October 17, 2021 | Valerie Epstein-Johnson, LPC, ATR-BC; Jacenta Irlanda, LPC, ATR-P; Nicole Xenos, LPC-C, PhD Candidate, Lara K. Rutledge, MA Art Therapy Candidate

On September 18th and 19th, Colorado Art Therapy Association members, Valerie Epstein-Johnson, LPC, ATR-BC, Jacenta Irlanda, MA, LPC, ATR, and Lara K. Rutledge, MA Art Therapy Candidate, partnered with Social Justice Therapist Nicole Xenos of Painted One Healing to support Denver-based BIPOC artists in a community-based art workshop: Every Human Deserves Resilience.

This workshop was hosted at the Globeville Rec Center, an art and recreation space, now maintained by the Birdseed Collective in the Swansea-Globeville neighborhood, a traditionally under-resourced area in Denver, Colorado.

For two days, therapists joined with professional artists Moe Gram, Danielle Seewalker and Karma Leigh to help facilitate a workshop based on Gram’s Every Human Empathy Campaign. This art-based workshop provided a supportive space for BIPOC community members to come together to engage in therapeutic resources, have hard conversations and to create art together. 

What does resilience mean to you? How do you honor your ancestors? What do you want to carry forward for healing?

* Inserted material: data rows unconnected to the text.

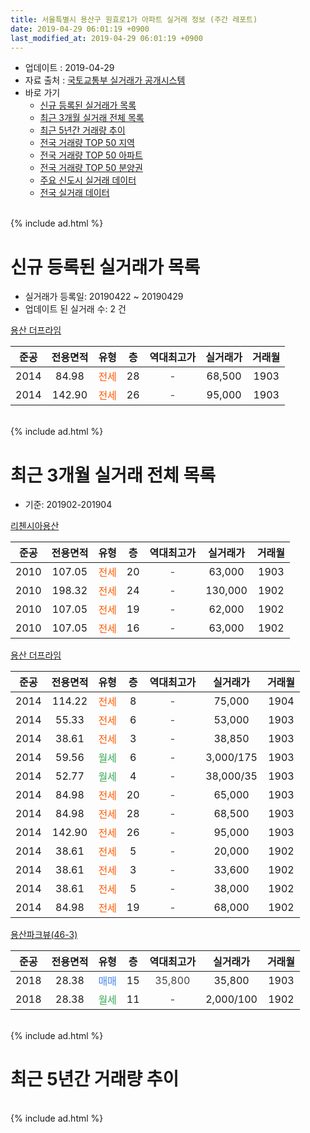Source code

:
 ```yaml
---
title: 서울특별시 용산구 원효로1가 아파트 실거래 정보 (주간 레포트)
date: 2019-04-29 06:01:19 +0900
last_modified_at: 2019-04-29 06:01:19 +0900
---
```


* 업데이트 : 2019-04-29
* 자료 출처 : [국토교통부 실거래가 공개시스템](http://rt.molit.go.kr)
* 바로 가기
    * [신규 등록된 실거래가 목록](#신규-등록된-실거래가-목록)
    * [최근 3개월 실거래 전체 목록](#최근-3개월-실거래-전체-목록)
    * [최근 5년간 거래량 추이](#최근-5년간-거래량-추이)
    * [전국 거래량 TOP 50 지역](https://inasie.github.io/apt-trade-info/최근-3개월-전국에서-가장-거래가-많이-발생한-지역)
    * [전국 거래량 TOP 50 아파트](https://inasie.github.io/apt-trade-info/최근-3개월-전국에서-가장-거래가-많이-발생한-아파트)
    * [전국 거래량 TOP 50 분양권](https://inasie.github.io/apt-trade-info/최근-3개월-전국에서-가장-거래가-많이-발생한-분양권)
    * [주요 신도시 실거래 데이터](https://inasie.github.io/apt-trade-info/주요-신도시)
    * [전국 실거래 데이터](https://inasie.github.io/apt-trade-info/전국)
<br>
{% include ad.html %}
<br>

# 신규 등록된 실거래가 목록
* 실거래가 등록일: 20190422 ~ 20190429
* 업데이트 된 실거래 수: 2 건


[용산 더프라임](https://search.naver.com/search.naver?query=%EC%84%9C%EC%9A%B8%ED%8A%B9%EB%B3%84%EC%8B%9C+%EC%9A%A9%EC%82%B0%EA%B5%AC+%EC%9B%90%ED%9A%A8%EB%A1%9C1%EA%B0%80+%EC%9A%A9%EC%82%B0+%EB%8D%94%ED%94%84%EB%9D%BC%EC%9E%84)

|준공|전용면적|유형|층|역대최고가|실거래가|거래월|
|:---:|:---:|:---:|:---:|:---:|:---:|:---:|
|2014|84.98|<span style="color:#ff5a00">전세</span>|28|<span style="color:#444444">-</span>|68,500|1903|
|2014|142.90|<span style="color:#ff5a00">전세</span>|26|<span style="color:#444444">-</span>|95,000|1903|


<br>
{% include ad.html %}
<br>

# 최근 3개월 실거래 전체 목록
* 기준: 201902-201904


[리첸시아용산](https://search.naver.com/search.naver?query=%EC%84%9C%EC%9A%B8%ED%8A%B9%EB%B3%84%EC%8B%9C+%EC%9A%A9%EC%82%B0%EA%B5%AC+%EC%9B%90%ED%9A%A8%EB%A1%9C1%EA%B0%80+%EB%A6%AC%EC%B2%B8%EC%8B%9C%EC%95%84%EC%9A%A9%EC%82%B0)

|준공|전용면적|유형|층|역대최고가|실거래가|거래월|
|:---:|:---:|:---:|:---:|:---:|:---:|:---:|
|2010|107.05|<span style="color:#ff5a00">전세</span>|20|<span style="color:#444444">-</span>|63,000|1903|
|2010|198.32|<span style="color:#ff5a00">전세</span>|24|<span style="color:#444444">-</span>|130,000|1902|
|2010|107.05|<span style="color:#ff5a00">전세</span>|19|<span style="color:#444444">-</span>|62,000|1902|
|2010|107.05|<span style="color:#ff5a00">전세</span>|16|<span style="color:#444444">-</span>|63,000|1902|

[용산 더프라임](https://search.naver.com/search.naver?query=%EC%84%9C%EC%9A%B8%ED%8A%B9%EB%B3%84%EC%8B%9C+%EC%9A%A9%EC%82%B0%EA%B5%AC+%EC%9B%90%ED%9A%A8%EB%A1%9C1%EA%B0%80+%EC%9A%A9%EC%82%B0+%EB%8D%94%ED%94%84%EB%9D%BC%EC%9E%84)

|준공|전용면적|유형|층|역대최고가|실거래가|거래월|
|:---:|:---:|:---:|:---:|:---:|:---:|:---:|
|2014|114.22|<span style="color:#ff5a00">전세</span>|8|<span style="color:#444444">-</span>|75,000|1904|
|2014|55.33|<span style="color:#ff5a00">전세</span>|6|<span style="color:#444444">-</span>|53,000|1903|
|2014|38.61|<span style="color:#ff5a00">전세</span>|3|<span style="color:#444444">-</span>|38,850|1903|
|2014|59.56|<span style="color:#34a853">월세</span>|6|<span style="color:#444444">-</span>|3,000/175|1903|
|2014|52.77|<span style="color:#34a853">월세</span>|4|<span style="color:#444444">-</span>|38,000/35|1903|
|2014|84.98|<span style="color:#ff5a00">전세</span>|20|<span style="color:#444444">-</span>|65,000|1903|
|2014|84.98|<span style="color:#ff5a00">전세</span>|28|<span style="color:#444444">-</span>|68,500|1903|
|2014|142.90|<span style="color:#ff5a00">전세</span>|26|<span style="color:#444444">-</span>|95,000|1903|
|2014|38.61|<span style="color:#ff5a00">전세</span>|5|<span style="color:#444444">-</span>|20,000|1902|
|2014|38.61|<span style="color:#ff5a00">전세</span>|3|<span style="color:#444444">-</span>|33,600|1902|
|2014|38.61|<span style="color:#ff5a00">전세</span>|5|<span style="color:#444444">-</span>|38,000|1902|
|2014|84.98|<span style="color:#ff5a00">전세</span>|19|<span style="color:#444444">-</span>|68,000|1902|

[용산파크뷰(46-3)](https://search.naver.com/search.naver?query=%EC%84%9C%EC%9A%B8%ED%8A%B9%EB%B3%84%EC%8B%9C+%EC%9A%A9%EC%82%B0%EA%B5%AC+%EC%9B%90%ED%9A%A8%EB%A1%9C1%EA%B0%80+%EC%9A%A9%EC%82%B0%ED%8C%8C%ED%81%AC%EB%B7%B0%2846-3%29)

|준공|전용면적|유형|층|역대최고가|실거래가|거래월|
|:---:|:---:|:---:|:---:|:---:|:---:|:---:|
|2018|28.38|<span style="color:#4285f3">매매</span>|15|<span style="color:#444444">35,800</span>|35,800|1903|
|2018|28.38|<span style="color:#34a853">월세</span>|11|<span style="color:#444444">-</span>|2,000/100|1902|


<br>
{% include ad.html %}
<br>

# 최근 5년간 거래량 추이


<div style="width:100%;">
    <canvas id="deal_progress" height="200"></canvas>
</div>

<script>
new Chart(document.getElementById("deal_progress"), {
    type: 'line',
    data: {
        labels: ['201404','201405','201406','201407','201408','201409','201410','201411','201412','201501','201502','201503','201504','201505','201506','201507','201508','201509','201510','201511','201512','201601','201602','201603','201604','201605','201606','201607','201608','201609','201610','201611','201612','201701','201702','201703','201704','201705','201706','201707','201708','201709','201710','201711','201712','201801','201802','201803','201804','201805','201806','201807','201808','201809','201810','201811','201812','201901','201902','201903','201904'],
        datasets: [{
            label: '매매',
            pointRadius: 1,
            data: [1, 0, 1, 1, 0, 1, 0, 1, 1, 0, 3, 1, 4, 2, 6, 1, 1, 2, 6, 2, 4, 1, 3, 3, 5, 12, 19, 5, 1, 64, 5, 24, 2, 1, 0, 23, 0, 27, 8, 13, 2, 3, 2, 4, 6, 16, 8, 5, 4, 2, 0, 5, 8, 2, 0, 2, 3, 0, 0, 1, 0],
            borderColor: "rgba(255, 201, 14, 1)",
            backgroundColor: "rgba(255, 201, 14, 0.5)",
            fill: false,
            lineTension: 0
        },{
            label: '전월세',
            pointRadius: 1,
            data: [7, 8, 3, 4, 3, 3, 3, 0, 1, 3, 4, 2, 3, 3, 3, 2, 5, 1, 3, 8, 9, 11, 7, 8, 7, 4, 9, 5, 5, 8, 6, 3, 4, 2, 1, 1, 2, 3, 6, 7, 5, 3, 8, 5, 13, 20, 5, 9, 22, 20, 19, 12, 6, 5, 11, 9, 10, 6, 8, 8, 1],
            borderColor: "rgba(0, 141, 185, 1)",
            backgroundColor: "rgba(0, 141, 185, 0.5)",
            fill: false,
            lineTension: 0
        }
        ]
    },
    options: {
        responsive: true,
        title: {
            display: false
        },
        tooltips: {
            mode: 'index',
            intersect: false
        },
        hover: {
            mode: 'nearest',
            intersect: true
        },
        scales: {
            xAxes: [{
                display: true,
                scaleLabel: {
                    display: true,
                    labelString: '년/월'
                }
            }],
            yAxes: [{
                display: true,
                ticks: {
                    suggestedMin: 0,
                },
                scaleLabel: {
                    display: true,
                    labelString: '실거래 수'
                }
            }]
        }
    }
});

</script>


<br>
{% include ad.html %}
<br>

During the workshop, therapists helped to maintain an environment that was trauma-informed as artists introduced art-making prompts and discussions related to intergenerational resilience. Using a wide range of art materials, like cardboard, fabric, magazine clippings, colored pencils, markers, oil pastels, chalk and charcoal,  community members were encouraged to work on a single art piece for the duration of the workshop. Artworks were inspired by group dialogue surrounding the themes: “What does resilience mean to you?,”  “How do you honor your ancestors?,” and, “What do you want to carry forward for healing?”

Creating a space where community members could have hard conversations about family trauma as well as the opportunity to reflect on ways to move forward provided a tremendous opportunity to promote healing, while also respecting the innate wisdom for healing that community members already have.

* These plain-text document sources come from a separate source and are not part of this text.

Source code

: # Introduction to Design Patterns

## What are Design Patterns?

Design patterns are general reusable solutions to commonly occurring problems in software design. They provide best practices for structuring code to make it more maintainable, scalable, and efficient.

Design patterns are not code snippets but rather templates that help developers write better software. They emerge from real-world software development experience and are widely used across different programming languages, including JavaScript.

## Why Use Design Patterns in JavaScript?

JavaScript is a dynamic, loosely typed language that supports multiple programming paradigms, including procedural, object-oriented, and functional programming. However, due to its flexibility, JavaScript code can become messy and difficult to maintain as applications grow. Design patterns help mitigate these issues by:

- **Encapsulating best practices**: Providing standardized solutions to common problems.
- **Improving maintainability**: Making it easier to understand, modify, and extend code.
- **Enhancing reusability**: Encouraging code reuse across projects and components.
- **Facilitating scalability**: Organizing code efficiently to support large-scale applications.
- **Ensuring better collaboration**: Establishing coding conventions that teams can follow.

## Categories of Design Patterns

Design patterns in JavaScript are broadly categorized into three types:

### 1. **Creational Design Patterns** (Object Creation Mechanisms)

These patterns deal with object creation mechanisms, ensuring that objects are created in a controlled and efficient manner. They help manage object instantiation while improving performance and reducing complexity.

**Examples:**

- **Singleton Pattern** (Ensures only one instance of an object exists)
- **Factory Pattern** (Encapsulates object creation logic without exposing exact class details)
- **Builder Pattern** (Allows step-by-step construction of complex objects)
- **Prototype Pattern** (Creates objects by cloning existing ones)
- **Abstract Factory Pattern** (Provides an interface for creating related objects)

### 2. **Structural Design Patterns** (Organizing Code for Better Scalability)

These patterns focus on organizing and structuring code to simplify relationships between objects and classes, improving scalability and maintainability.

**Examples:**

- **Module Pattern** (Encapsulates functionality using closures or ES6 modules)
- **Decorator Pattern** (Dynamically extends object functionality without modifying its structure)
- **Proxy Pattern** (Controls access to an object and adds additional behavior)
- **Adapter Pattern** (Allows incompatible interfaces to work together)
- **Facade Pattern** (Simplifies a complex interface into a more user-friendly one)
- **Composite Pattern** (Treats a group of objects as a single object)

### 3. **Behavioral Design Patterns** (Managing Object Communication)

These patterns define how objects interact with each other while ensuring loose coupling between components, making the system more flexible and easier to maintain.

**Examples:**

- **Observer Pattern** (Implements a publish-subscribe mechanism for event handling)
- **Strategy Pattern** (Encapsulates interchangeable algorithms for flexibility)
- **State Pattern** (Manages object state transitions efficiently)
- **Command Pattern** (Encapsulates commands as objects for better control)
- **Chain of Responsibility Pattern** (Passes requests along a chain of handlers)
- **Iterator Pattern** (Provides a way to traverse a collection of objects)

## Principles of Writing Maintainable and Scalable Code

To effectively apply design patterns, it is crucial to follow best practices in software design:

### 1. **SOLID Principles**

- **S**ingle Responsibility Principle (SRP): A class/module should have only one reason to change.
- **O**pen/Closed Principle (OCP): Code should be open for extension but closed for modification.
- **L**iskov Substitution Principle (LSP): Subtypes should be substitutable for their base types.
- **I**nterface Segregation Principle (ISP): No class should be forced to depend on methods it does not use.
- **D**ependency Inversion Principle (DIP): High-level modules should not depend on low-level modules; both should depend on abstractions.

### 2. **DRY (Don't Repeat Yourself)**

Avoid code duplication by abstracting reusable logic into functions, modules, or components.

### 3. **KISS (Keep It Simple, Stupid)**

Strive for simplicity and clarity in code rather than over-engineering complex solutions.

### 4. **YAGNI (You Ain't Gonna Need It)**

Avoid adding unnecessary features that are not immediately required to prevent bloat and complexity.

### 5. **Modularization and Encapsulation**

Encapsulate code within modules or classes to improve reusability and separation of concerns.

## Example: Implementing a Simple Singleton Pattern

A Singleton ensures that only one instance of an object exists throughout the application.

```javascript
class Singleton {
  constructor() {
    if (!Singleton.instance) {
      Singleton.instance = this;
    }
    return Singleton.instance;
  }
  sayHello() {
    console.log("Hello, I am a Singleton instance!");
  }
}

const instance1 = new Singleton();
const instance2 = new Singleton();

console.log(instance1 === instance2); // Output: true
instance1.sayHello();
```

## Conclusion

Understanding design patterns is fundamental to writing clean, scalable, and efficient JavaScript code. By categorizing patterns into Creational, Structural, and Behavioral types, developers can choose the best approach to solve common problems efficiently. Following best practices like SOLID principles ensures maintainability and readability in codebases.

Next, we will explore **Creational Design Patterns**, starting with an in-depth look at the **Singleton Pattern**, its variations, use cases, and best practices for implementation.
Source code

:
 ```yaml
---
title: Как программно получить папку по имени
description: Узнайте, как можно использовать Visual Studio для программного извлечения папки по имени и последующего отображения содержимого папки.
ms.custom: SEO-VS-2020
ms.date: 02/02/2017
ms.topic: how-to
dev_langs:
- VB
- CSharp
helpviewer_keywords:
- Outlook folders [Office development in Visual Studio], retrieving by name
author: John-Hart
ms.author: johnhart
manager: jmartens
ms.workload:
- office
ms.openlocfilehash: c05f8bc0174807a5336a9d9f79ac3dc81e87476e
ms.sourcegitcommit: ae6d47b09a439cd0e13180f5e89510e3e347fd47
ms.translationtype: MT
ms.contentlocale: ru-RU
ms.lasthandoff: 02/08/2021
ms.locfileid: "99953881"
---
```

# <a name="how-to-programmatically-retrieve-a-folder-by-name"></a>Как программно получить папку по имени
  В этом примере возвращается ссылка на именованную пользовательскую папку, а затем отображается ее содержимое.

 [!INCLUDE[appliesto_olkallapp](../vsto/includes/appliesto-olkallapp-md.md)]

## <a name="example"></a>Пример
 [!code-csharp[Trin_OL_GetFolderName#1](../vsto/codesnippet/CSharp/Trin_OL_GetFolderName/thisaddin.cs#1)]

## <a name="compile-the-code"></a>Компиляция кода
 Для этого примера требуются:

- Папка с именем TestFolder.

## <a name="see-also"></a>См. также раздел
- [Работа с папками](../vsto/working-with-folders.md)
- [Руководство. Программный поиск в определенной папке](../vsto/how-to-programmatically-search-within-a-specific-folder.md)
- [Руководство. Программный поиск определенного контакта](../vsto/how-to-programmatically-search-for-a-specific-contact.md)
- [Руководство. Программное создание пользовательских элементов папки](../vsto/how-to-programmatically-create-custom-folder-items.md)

Each community member was able to bring a unique perspective and approach to the art-making process. After the workshop, many members commented that they felt they were in a place where they could begin to ‘do the work’ to heal from their family’s past. Facilitators reflected that this workshop fulfilled a strong need for community healing and strengths-based resources for BIPOC individuals in the community. 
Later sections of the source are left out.